The answer is to be an exact copy of the lines below running from the line with "--- as baseline." down to the line with "To evaluate the", both ends included, and nothing more.
☆ ☆ ☆ ☆
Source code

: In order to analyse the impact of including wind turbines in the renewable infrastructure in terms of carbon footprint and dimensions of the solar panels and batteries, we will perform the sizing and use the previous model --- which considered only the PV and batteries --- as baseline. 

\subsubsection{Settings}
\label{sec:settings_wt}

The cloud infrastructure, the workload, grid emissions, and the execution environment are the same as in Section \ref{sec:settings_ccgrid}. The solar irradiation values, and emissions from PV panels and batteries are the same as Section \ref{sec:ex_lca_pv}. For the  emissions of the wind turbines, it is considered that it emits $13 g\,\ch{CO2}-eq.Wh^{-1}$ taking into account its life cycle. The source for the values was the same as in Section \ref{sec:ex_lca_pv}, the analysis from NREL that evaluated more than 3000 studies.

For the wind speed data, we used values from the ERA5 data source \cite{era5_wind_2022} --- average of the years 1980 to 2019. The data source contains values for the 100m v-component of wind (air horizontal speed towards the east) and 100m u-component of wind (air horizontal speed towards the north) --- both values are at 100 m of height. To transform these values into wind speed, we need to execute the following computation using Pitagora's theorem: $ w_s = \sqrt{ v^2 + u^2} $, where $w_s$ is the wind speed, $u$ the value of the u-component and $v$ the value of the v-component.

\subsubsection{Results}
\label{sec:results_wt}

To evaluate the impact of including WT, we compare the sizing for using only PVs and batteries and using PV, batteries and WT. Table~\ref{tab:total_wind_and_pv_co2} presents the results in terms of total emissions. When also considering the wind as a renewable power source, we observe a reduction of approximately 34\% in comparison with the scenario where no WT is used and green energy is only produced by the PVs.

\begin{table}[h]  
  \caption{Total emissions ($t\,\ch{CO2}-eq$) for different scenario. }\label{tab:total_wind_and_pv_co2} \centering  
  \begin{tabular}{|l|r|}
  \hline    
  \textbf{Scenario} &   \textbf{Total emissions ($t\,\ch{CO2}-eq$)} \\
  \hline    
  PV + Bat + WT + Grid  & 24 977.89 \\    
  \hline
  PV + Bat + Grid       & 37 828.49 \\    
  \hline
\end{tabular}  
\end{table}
☆ ☆ ☆ ☆
Exercise result
: In order to analyse the impact of including wind turbines in the renewable infrastructure in terms of carbon footprint and dimensions of the solar panels and batteries, we will perform the sizing and use the previous model --- which considered only the PV and batteries --- as baseline. 

\subsubsection{Settings}
\label{sec:settings_wt}

The cloud infrastructure, the workload, grid emissions, and the execution environment are the same as in Section \ref{sec:settings_ccgrid}. The solar irradiation values, and emissions from PV panels and batteries are the same as Section \ref{sec:ex_lca_pv}. For the  emissions of the wind turbines, it is considered that it emits $13 g\,\ch{CO2}-eq.Wh^{-1}$ taking into account its life cycle. The source for the values was the same as in Section \ref{sec:ex_lca_pv}, the analysis from NREL that evaluated more than 3000 studies.

For the wind speed data, we used values from the ERA5 data source \cite{era5_wind_2022} --- average of the years 1980 to 2019. The data source contains values for the 100m v-component of wind (air horizontal speed towards the east) and 100m u-component of wind (air horizontal speed towards the north) --- both values are at 100 m of height. To transform these values into wind speed, we need to execute the following computation using Pitagora's theorem: $ w_s = \sqrt{ v^2 + u^2} $, where $w_s$ is the wind speed, $u$ the value of the u-component and $v$ the value of the v-component.

\subsubsection{Results}
\label{sec:results_wt}

To evaluate the impact of including WT, we compare the sizing for using only PVs and batteries and using PV, batteries and WT. Table~\ref{tab:total_wind_and_pv_co2} presents the results in terms of total emissions. When also considering the wind as a renewable power source, we observe a reduction of approximately 34\% in comparison with the scenario where no WT is used and green energy is only produced by the PVs.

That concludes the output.